From the entries below, copy exactly the lines from the one that contains "The halting problem is not solvable." through the one that contains "If $D$ goes", both included, and only those.

**PROVIDED DATA**
● ● ●
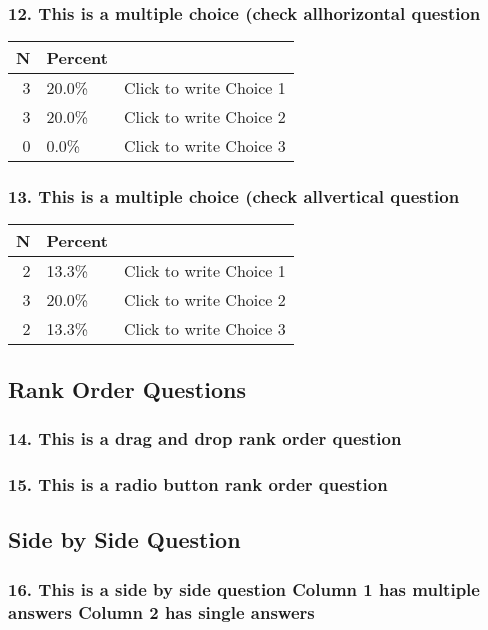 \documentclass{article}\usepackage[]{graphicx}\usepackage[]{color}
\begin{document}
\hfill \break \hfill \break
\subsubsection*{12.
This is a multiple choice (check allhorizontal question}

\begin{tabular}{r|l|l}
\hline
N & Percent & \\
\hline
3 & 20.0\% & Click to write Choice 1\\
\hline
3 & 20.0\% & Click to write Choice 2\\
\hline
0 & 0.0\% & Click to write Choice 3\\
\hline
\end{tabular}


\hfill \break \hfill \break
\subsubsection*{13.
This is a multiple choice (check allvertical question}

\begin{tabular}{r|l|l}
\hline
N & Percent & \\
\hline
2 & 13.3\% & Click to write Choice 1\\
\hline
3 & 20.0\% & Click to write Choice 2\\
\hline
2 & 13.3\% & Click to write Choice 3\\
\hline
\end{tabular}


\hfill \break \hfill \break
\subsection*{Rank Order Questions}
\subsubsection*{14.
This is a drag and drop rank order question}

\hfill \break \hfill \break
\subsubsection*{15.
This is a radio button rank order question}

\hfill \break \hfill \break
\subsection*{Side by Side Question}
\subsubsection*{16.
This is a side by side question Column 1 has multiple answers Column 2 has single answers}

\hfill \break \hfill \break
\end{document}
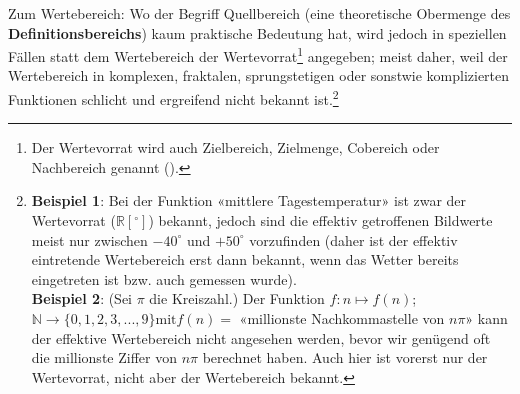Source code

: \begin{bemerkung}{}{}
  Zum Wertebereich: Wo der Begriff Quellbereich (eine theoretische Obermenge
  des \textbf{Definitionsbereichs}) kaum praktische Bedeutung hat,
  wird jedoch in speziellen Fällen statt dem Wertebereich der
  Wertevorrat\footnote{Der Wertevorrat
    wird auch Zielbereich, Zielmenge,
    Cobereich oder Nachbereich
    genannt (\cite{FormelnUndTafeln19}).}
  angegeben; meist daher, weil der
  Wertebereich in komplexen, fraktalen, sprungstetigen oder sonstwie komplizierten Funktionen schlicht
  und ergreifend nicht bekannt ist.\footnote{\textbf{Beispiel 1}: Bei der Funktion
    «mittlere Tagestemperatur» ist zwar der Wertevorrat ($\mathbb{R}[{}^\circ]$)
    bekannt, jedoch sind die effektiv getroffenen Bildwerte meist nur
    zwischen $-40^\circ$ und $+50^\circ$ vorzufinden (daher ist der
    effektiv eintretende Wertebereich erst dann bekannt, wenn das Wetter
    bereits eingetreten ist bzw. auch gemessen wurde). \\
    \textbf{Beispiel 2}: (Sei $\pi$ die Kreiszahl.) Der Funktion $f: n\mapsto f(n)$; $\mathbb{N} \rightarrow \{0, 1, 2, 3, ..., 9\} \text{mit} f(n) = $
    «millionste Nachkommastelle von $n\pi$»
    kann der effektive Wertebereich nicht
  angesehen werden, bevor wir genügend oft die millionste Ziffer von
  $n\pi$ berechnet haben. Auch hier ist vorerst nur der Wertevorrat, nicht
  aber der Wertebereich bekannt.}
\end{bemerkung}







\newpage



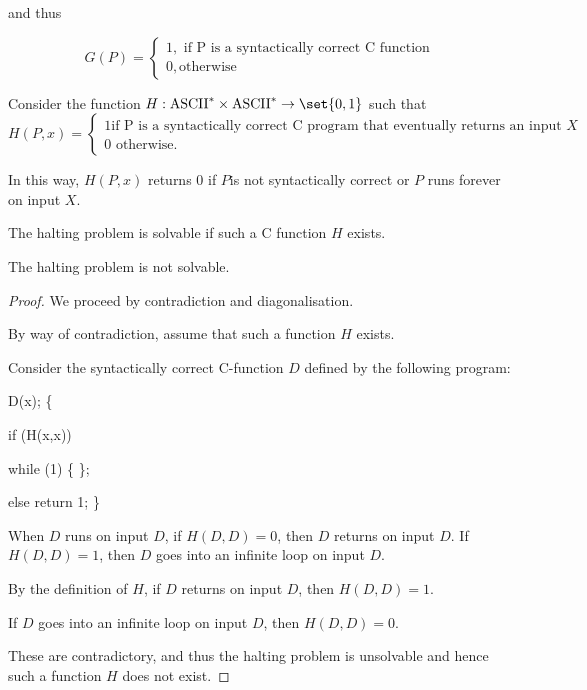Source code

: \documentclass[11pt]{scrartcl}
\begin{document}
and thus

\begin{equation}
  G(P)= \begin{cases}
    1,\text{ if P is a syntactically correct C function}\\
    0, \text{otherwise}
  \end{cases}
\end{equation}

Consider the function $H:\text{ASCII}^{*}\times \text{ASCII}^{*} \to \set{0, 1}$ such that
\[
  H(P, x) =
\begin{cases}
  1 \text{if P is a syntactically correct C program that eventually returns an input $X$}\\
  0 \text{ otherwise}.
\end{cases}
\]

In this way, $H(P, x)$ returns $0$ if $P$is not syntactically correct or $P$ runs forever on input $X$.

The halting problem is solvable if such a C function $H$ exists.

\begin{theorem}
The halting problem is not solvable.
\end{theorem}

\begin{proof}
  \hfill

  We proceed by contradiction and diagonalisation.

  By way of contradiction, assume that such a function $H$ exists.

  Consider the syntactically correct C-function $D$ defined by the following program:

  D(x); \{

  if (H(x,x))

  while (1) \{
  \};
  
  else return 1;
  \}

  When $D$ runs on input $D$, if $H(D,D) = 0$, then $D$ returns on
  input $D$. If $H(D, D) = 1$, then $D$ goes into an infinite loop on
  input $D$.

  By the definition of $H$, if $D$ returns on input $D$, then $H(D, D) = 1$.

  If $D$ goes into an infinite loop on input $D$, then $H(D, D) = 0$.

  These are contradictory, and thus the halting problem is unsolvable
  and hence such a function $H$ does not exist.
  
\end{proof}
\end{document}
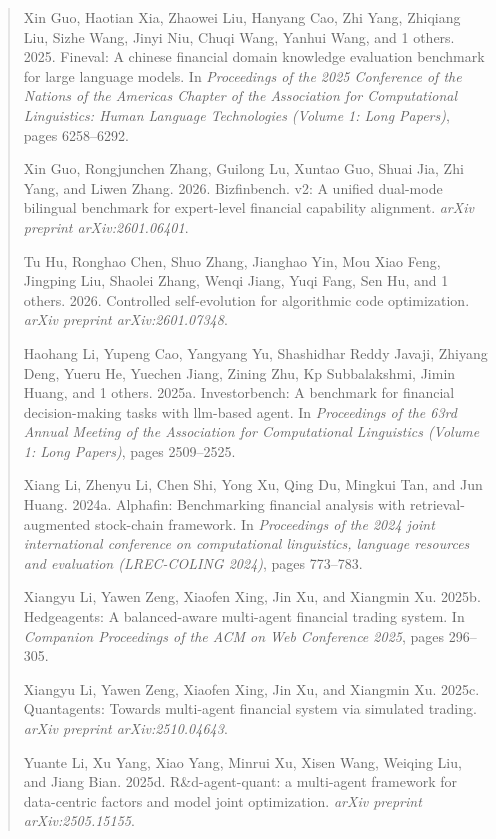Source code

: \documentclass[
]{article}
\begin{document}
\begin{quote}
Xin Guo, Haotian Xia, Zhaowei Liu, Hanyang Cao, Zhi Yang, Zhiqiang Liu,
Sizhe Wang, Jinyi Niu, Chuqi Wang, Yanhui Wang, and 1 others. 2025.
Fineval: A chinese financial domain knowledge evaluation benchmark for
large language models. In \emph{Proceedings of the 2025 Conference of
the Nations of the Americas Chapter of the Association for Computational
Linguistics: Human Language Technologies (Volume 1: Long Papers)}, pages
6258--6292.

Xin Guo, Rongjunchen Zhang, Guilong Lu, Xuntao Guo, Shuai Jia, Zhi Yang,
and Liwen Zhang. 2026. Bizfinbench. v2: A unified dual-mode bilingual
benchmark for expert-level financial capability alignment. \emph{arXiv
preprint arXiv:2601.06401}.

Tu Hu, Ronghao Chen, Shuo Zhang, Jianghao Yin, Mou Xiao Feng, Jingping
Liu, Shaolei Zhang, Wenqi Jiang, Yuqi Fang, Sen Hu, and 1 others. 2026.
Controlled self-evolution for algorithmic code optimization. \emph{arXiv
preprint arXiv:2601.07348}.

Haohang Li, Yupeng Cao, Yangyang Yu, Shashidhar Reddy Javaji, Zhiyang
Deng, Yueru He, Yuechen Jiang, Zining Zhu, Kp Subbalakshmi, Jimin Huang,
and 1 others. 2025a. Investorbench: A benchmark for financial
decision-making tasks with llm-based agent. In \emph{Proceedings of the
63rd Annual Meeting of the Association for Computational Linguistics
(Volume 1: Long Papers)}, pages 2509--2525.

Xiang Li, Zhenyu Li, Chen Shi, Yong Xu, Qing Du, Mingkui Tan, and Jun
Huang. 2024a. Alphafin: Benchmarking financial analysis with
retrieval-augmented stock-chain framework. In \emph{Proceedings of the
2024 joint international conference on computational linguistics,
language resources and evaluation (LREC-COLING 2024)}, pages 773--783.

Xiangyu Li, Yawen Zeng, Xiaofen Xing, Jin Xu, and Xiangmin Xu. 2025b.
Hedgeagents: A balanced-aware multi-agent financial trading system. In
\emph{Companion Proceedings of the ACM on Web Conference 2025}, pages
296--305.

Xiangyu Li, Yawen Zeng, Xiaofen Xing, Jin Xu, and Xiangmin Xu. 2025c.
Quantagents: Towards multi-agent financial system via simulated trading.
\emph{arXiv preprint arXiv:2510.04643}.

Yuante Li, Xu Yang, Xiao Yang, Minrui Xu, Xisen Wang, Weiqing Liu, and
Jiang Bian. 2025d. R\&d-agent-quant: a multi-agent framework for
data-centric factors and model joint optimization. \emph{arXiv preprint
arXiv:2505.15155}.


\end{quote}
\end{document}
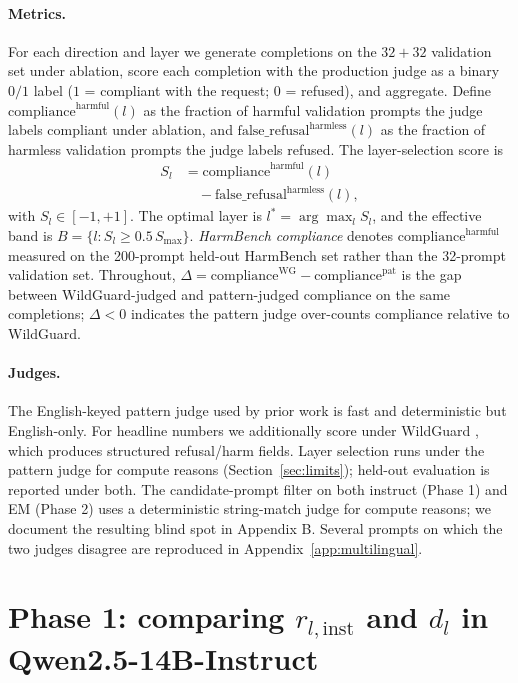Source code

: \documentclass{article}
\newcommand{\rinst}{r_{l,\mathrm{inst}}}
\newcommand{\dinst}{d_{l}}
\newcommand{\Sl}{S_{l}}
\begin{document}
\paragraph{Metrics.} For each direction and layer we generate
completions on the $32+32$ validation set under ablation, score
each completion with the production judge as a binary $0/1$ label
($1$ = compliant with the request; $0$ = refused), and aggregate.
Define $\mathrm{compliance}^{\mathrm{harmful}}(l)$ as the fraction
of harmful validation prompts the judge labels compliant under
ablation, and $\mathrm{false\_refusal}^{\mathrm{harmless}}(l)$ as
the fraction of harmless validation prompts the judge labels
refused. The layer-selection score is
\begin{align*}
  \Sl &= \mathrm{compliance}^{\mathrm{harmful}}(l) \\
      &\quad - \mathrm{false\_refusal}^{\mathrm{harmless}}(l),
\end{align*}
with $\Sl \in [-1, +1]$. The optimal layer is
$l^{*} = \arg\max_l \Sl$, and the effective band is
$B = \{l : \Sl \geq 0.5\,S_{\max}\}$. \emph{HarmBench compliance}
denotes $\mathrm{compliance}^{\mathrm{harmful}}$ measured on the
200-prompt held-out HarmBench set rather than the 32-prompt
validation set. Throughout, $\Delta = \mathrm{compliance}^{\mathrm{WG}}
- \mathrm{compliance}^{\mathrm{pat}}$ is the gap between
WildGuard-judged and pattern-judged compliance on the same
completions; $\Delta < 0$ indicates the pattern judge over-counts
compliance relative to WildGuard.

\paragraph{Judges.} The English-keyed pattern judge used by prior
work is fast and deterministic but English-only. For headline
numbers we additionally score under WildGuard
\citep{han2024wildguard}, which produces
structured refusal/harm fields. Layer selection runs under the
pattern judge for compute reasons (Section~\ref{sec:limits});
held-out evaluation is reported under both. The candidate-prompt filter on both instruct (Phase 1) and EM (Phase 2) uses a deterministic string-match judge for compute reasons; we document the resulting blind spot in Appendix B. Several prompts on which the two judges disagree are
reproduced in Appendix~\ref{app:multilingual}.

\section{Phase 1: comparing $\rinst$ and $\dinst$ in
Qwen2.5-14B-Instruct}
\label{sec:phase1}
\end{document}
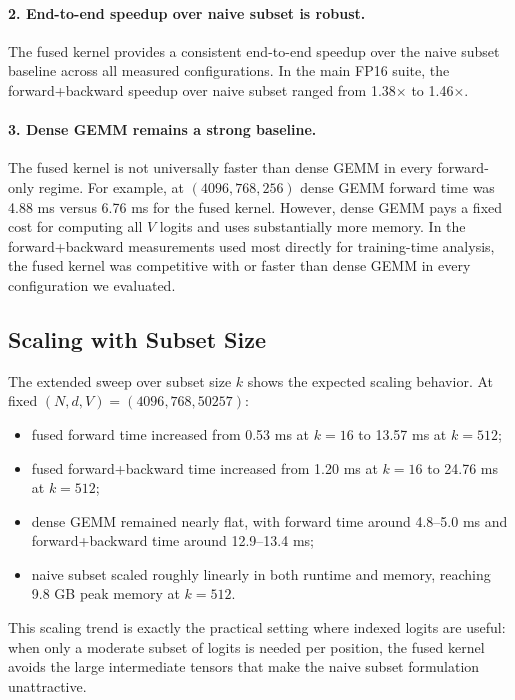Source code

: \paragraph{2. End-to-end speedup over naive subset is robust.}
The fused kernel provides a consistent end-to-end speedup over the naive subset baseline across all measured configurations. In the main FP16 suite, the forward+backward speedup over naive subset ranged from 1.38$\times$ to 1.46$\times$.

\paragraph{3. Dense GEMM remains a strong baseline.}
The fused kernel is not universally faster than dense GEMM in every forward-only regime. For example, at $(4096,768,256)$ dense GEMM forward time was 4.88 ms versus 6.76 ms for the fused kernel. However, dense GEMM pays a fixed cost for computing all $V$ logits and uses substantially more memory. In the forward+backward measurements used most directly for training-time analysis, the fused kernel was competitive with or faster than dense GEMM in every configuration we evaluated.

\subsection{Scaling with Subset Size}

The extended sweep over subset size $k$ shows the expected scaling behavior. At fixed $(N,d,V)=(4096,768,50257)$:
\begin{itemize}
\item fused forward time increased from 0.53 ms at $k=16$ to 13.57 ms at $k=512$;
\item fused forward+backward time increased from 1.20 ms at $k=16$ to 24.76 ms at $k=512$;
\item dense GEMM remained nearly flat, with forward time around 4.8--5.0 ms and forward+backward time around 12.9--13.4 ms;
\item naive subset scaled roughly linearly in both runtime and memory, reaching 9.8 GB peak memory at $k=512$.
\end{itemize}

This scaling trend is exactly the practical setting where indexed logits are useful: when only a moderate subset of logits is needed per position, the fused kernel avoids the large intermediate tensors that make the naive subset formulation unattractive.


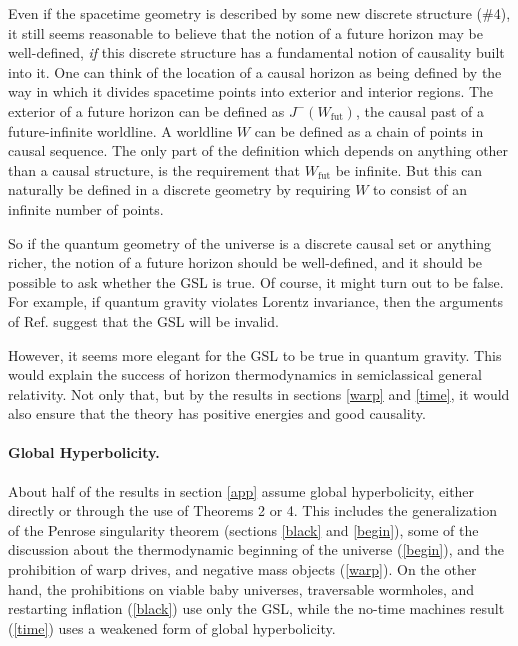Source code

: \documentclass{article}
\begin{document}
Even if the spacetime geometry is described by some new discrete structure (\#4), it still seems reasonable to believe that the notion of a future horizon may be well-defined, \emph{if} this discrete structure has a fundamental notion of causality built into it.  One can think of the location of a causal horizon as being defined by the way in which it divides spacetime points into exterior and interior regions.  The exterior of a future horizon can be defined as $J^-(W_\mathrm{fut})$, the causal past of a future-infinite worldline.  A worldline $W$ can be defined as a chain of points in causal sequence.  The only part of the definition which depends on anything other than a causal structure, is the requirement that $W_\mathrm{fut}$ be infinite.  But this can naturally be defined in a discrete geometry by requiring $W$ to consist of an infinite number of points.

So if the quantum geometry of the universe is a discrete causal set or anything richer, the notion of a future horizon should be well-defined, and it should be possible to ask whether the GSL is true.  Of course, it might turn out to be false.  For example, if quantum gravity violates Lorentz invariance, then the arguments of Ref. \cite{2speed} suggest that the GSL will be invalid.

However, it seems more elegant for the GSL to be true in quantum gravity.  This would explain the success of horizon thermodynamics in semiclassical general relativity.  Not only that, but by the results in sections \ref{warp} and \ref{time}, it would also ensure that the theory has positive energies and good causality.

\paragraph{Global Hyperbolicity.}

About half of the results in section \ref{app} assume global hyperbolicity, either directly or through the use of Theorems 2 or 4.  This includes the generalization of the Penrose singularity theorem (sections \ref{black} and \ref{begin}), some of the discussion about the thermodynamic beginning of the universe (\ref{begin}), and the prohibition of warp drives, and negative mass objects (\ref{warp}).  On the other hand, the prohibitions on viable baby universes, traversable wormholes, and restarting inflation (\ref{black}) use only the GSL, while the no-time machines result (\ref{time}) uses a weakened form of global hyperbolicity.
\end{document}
● ● ●
**SOLUTION TO THIS PROBLEM**
The halting problem is not solvable.
\end{theorem}

\begin{proof}
  \hfill

  We proceed by contradiction and diagonalisation.

  By way of contradiction, assume that such a function $H$ exists.

  Consider the syntactically correct C-function $D$ defined by the following program:

  D(x); \{

  if (H(x,x))

  while (1) \{
  \};
  
  else return 1;
  \}

  When $D$ runs on input $D$, if $H(D,D) = 0$, then $D$ returns on
  input $D$. If $H(D, D) = 1$, then $D$ goes into an infinite loop on
  input $D$.

  By the definition of $H$, if $D$ returns on input $D$, then $H(D, D) = 1$.

  If $D$ goes into an infinite loop on input $D$, then $H(D, D) = 0$.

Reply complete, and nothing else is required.